If the second day of Midland council’s budget seemed short due to its four-item agenda, you may have missed the nearly nine-hour exploration into micromanagement by the new councillors on the raised dais.
Tuesday “approved in principle” motions for water and wastewater operating budgets, capital plan, and the start of exploring some tax departments.
Following that, all Wednesday required was to look at tax departments for fire and planning, then building, bylaw and parking, and also environment and infrastructure; and requests for service level changes and council and committee budgets. Wrapping up would be the start of agencies, boards and commissions with a presentation by the Economic Development Corporation of North Simcoe (EDCNS).
Coun. Jamie-Lee Ball questioned deputy fire chief Ritch Lowell about training newer fire staff in order to alleviate dependency on Barrie’s specialized services, but was informed of that city’s larger role and greater response impact. Mayor Bill Gordon stated he would “stand up for the budget where minutes matter” and support the fire services requests, committing to looking at “synergies” between the shared services of neighbouring municipalities.
Lowell did admit that the fire department hadn’t been very proactive in using the Firemark third-party insurance service to recoup on-scene costs for the municipality, and would do more with that down the road.
For the planning, building, and bylaw department, director Adam Farr explained the unknown impacts – as well as staff’s best guess – of the province’s contentious Bill 23, the More Homes Built Faster Act, 2022, on the municipality. He added that Midland’s upcoming proposed Official Plan Amendment 1 would change policy framework and set ground rules in town.
Said acting CAO and executive director of environment and infrastructure Andy Campbell: “One of the challenges in the planning and development world is that municipalities aren’t really in control; the province tells us how many houses and how many people we get.
“This is the budget for what it takes to deal with the town today; it’s a responsible budget. This is what it costs to run this business.”
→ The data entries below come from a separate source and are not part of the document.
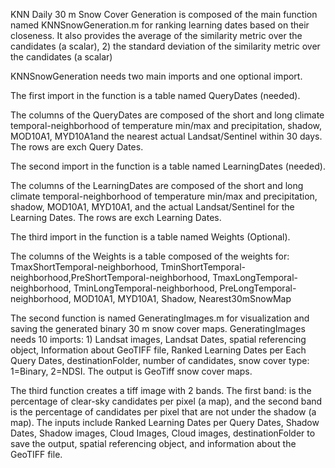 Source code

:
KNN Daily 30 m Snow Cover Generation is composed of the main function named KNNSnowGeneration.m for ranking learning dates based on their closeness. 
It also provides the average of the similarity metric over the candidates (a scalar), 2) the standard deviation of the similarity metric over the candidates (a scalar)

KNNSnowGeneration needs two main imports and one optional import.

The first import in the function is a table named QueryDates (needed).

The columns of the QueryDates are composed of the short and long climate temporal-neighborhood of temperature min/max and precipitation, shadow,  MOD10A1, MYD10A1and the nearest actual Landsat/Sentinel within 30 days. The rows are exch Query Dates. 

The second import in the function is a table named LearningDates (needed).

The columns of the LearningDates are composed of the short and long climate temporal-neighborhood of temperature min/max and precipitation, shadow,  MOD10A1, MYD10A1, and the actual Landsat/Sentinel for the Learning Dates. The rows are exch  Learning Dates.

The third import in the function is a table named Weights (Optional).

The columns of the Weights is a table composed of the weights for: TmaxShortTemporal-neighborhood, TminShortTemporal-neighborhood,PreShortTemporal-neighborhood, TmaxLongTemporal-neighborhood, TminLongTemporal-neighborhood, PreLongTemporal-neighborhood, MOD10A1, MYD10A1, Shadow, Nearest30mSnowMap

The second function is named GeneratingImages.m for visualization and saving the generated binary 30 m snow cover maps.
GeneratingImages needs 10 imports: 1) Landsat images, Landsat Dates, spatial referencing object, Information about GeoTIFF file, Ranked Learning Dates per Each Query Dates, destinationFolder, number of candidates, snow cover type: 1=Binary, 2=NDSI. The output is GeoTiff snow cover maps.

The third function creates a tiff image with 2 bands. The first band: is the percentage of clear-sky candidates per pixel (a map), 
and the second band is the percentage of candidates per pixel that are not under the shadow (a map). The inputs include Ranked Learning Dates per Query Dates, Shadow Dates,  Shadow images, Cloud Images, Cloud images, destinationFolder to save the output, spatial referencing object, and information about the GeoTIFF file.
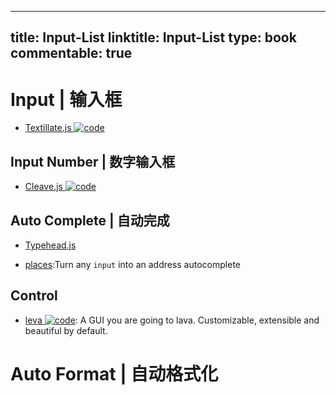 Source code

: 
---
title: Input-List
linktitle: Input-List
type: book
commentable: true
---

# Input | 输入框

- [Textillate.js ![code](https://ng-tech.icu/assets/code.svg)](http://www.yyyweb.com/demo/textillate/)

## Input Number | 数字输入框

- [Cleave.js ![code](https://ng-tech.icu/assets/code.svg)](http://nosir.github.io/cleave.js/)

## Auto Complete | 自动完成

- [Typehead.js](https://github.com/twitter/typeahead.js)

- [places](https://github.com/algolia/places):Turn any `input` into an address autocomplete

## Control

- [leva ![code](https://ng-tech.icu/assets/code.svg)](https://github.com/pmndrs/leva): A GUI you are going to lava. Customizable, extensible and beautiful by default.

# Auto Format | 自动格式化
In environment and infrastructure, council had a lot to say; rightfully so as Campbell pointed out at $23 million, it covered three-quarters of the town’s expenditures. Gordon again mentioned synergies with other municipalities in sharing services; Ball hammered down on user fees for recreation areas, which Campbell countered that tennis received a total of $8 in revenue in 2021.
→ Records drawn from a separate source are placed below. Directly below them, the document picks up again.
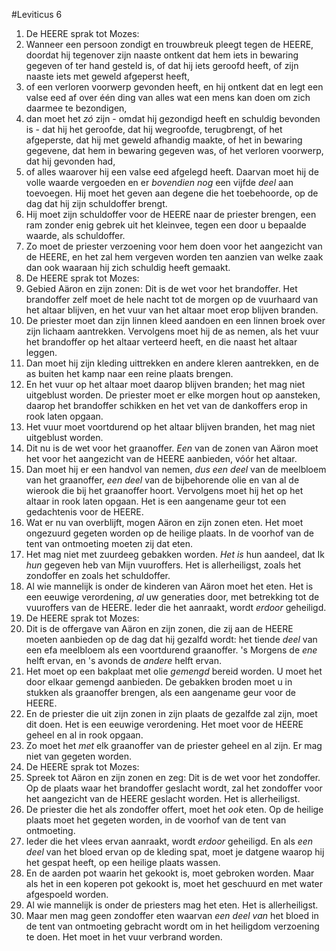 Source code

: #Leviticus 6
1. De HEERE sprak tot Mozes:
2. Wanneer een persoon zondigt en trouwbreuk pleegt tegen de HEERE, doordat hij tegenover zijn naaste ontkent dat hem iets in bewaring gegeven of ter hand gesteld is, of dat hij iets geroofd heeft, of zijn naaste iets met geweld afgeperst heeft,
3. of een verloren voorwerp gevonden heeft, en hij ontkent dat en legt een valse eed af over één ding van alles wat een mens kan doen om zich daarmee te bezondigen,
4. dan moet het *zó* zijn - omdat hij gezondigd heeft en schuldig bevonden is - dat hij het geroofde, dat hij wegroofde, terugbrengt, of het afgeperste, dat hij met geweld afhandig maakte, of het in bewaring gegevene, dat hem in bewaring gegeven was, of het verloren voorwerp, dat hij gevonden had,
5. of alles waarover hij een valse eed afgelegd heeft. Daarvan moet hij de volle waarde vergoeden en er *bovendien nog* een vijfde *deel* aan toevoegen. Hij moet het geven aan degene die het toebehoorde, op de dag dat hij zijn schuldoffer brengt.
6. Hij moet zijn schuldoffer voor de HEERE naar de priester brengen, een ram zonder enig gebrek uit het kleinvee, tegen een door u bepaalde waarde, als schuldoffer.
7. Zo moet de priester verzoening voor hem doen voor het aangezicht van de HEERE, en het zal hem vergeven worden ten aanzien van welke zaak dan ook waaraan hij zich schuldig heeft gemaakt.
8. De HEERE sprak tot Mozes:
9. Gebied Aäron en zijn zonen: Dit is de wet voor het brandoffer. Het brandoffer zelf moet de hele nacht tot de morgen op de vuurhaard van het altaar blijven, en het vuur van het altaar moet erop blijven branden.
10. De priester moet dan zijn linnen kleed aandoen en een linnen broek over zijn lichaam aantrekken. Vervolgens moet hij de as nemen, als het vuur het brandoffer op het altaar verteerd heeft, en die naast het altaar leggen.
11. Dan moet hij zijn kleding uittrekken en andere kleren aantrekken, en de as buiten het kamp naar een reine plaats brengen.
12. En het vuur op het altaar moet daarop blijven branden; het mag niet uitgeblust worden. De priester moet er elke morgen hout op aansteken, daarop het brandoffer schikken en het vet van de dankoffers erop in rook laten opgaan.
13. Het vuur moet voortdurend op het altaar blijven branden, het mag niet uitgeblust worden.
14. Dit nu is de wet voor het graanoffer. *Een* van de zonen van Aäron moet het voor het aangezicht van de HEERE aanbieden, vóór het altaar.
15. Dan moet hij er een handvol van nemen, *dus een deel* van de meelbloem van het graanoffer, *een deel* van de bijbehorende olie en van al de wierook die bij het graanoffer hoort. Vervolgens moet hij het op het altaar in rook laten opgaan. Het is een aangename geur tot een gedachtenis voor de HEERE.
16. Wat er nu van overblijft, mogen Aäron en zijn zonen eten. Het moet ongezuurd gegeten worden op de heilige plaats. In de voorhof van de tent van ontmoeting moeten zij dat eten.
17. Het mag niet met zuurdeeg gebakken worden. *Het is* hun aandeel, dat Ik *hun* gegeven heb van Mijn vuuroffers. Het is allerheiligst, zoals het zondoffer en zoals het schuldoffer.
18. Al wie mannelijk is onder de kinderen van Aäron moet het eten. Het is een eeuwige verordening, *al* uw generaties door, met betrekking tot de vuuroffers van de HEERE. Ieder die het aanraakt, wordt *erdoor* geheiligd.
19. De HEERE sprak tot Mozes:
20. Dit is de offergave van Aäron en zijn zonen, die zij aan de HEERE moeten aanbieden op de dag dat hij gezalfd wordt: het tiende *deel* van een efa meelbloem als een voortdurend graanoffer. 's Morgens de *ene* helft ervan, en 's avonds de *andere* helft ervan.
21. Het moet op een bakplaat met olie *gemengd* bereid worden. U moet het door elkaar gemengd aanbieden. De gebakken broden moet u in stukken als graanoffer brengen, als een aangename geur voor de HEERE.
22. En de priester die uit zijn zonen in zijn plaats de gezalfde zal zijn, moet dit doen. Het is een eeuwige verordening. Het moet voor de HEERE geheel en al in rook opgaan.
23. Zo moet het *met* elk graanoffer van de priester geheel en al zijn. Er mag niet van gegeten worden.
24. De HEERE sprak tot Mozes:
25. Spreek tot Aäron en zijn zonen en zeg: Dit is de wet voor het zondoffer. Op de plaats waar het brandoffer geslacht wordt, zal het zondoffer voor het aangezicht van de HEERE geslacht worden. Het is allerheiligst.
26. De priester die het als zondoffer offert, moet het *ook* eten. Op de heilige plaats moet het gegeten worden, in de voorhof van de tent van ontmoeting.
27. Ieder die het vlees ervan aanraakt, wordt *erdoor* geheiligd. En als *een deel* van het bloed ervan op de kleding spat, moet je datgene waarop hij het gespat heeft, op een heilige plaats wassen.
28. En de aarden pot waarin het gekookt is, moet gebroken worden. Maar als het in een koperen pot gekookt is, moet het geschuurd en met water afgespoeld worden.
29. Al wie mannelijk is onder de priesters mag het eten. Het is allerheiligst.
30. Maar men mag geen zondoffer eten waarvan *een deel van* het bloed in de tent van ontmoeting gebracht wordt om in het heiligdom verzoening te doen. Het moet in het vuur verbrand worden.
Culture, tourism and harbour resulted in over an hour of micromanagement by Coun. Bill Meridis, Sheldon East, Catherine MacDonald, as well as Ball; one such topic included the minutia of assigning seasonal boat slips for non-residents to residents. Well past the lunch hour, Deputy Mayor Jack Contin pointed out that council’s upcoming strategic plan would address the granular details, which Gordon and Campbell reinforced.
“Right now during this budget cycle – this is a wholesale change; this is shaking a box of cats,” emphasized Gordon. “What we should be doing, unless there’s something egregious about the proposal to keep the status quo for now, is we run through this budget cycle, make any little tweaks we want – and what we’re proposing right now is not tweaking, okay?”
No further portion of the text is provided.